### DATASET EXCERPTS
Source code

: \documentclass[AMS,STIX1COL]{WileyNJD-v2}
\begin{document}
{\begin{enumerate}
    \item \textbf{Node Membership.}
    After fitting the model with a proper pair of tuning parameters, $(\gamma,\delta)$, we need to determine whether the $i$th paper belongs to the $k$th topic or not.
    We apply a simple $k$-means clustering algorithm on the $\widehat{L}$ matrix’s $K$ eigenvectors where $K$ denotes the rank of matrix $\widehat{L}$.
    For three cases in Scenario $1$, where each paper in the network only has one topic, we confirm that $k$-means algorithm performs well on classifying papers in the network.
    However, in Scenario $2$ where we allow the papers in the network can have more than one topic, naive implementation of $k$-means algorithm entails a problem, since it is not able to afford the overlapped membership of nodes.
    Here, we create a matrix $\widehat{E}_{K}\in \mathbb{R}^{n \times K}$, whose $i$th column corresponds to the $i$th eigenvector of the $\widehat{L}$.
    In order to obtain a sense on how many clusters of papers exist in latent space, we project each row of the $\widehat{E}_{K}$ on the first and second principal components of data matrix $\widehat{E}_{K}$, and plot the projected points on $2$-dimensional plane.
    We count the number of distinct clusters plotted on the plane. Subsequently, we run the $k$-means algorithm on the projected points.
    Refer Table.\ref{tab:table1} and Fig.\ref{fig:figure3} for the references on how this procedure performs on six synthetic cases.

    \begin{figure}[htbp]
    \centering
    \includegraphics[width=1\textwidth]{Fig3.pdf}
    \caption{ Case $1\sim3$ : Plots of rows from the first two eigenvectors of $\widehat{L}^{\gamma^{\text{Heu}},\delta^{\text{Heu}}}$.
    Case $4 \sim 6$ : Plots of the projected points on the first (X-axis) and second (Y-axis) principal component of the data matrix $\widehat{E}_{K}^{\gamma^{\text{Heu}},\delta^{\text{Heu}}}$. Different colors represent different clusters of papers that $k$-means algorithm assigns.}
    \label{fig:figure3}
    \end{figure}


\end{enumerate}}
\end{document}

### TASK GOAL
Every line above that holds the word "where" is to be found and copied.

### FINAL ANSWER
    We apply a simple $k$-means clustering algorithm on the $\widehat{L}$ matrix’s $K$ eigenvectors where $K$ denotes the rank of matrix $\widehat{L}$.
    For three cases in Scenario $1$, where each paper in the network only has one topic, we confirm that $k$-means algorithm performs well on classifying papers in the network.
    However, in Scenario $2$ where we allow the papers in the network can have more than one topic, naive implementation of $k$-means algorithm entails a problem, since it is not able to afford the overlapped membership of nodes.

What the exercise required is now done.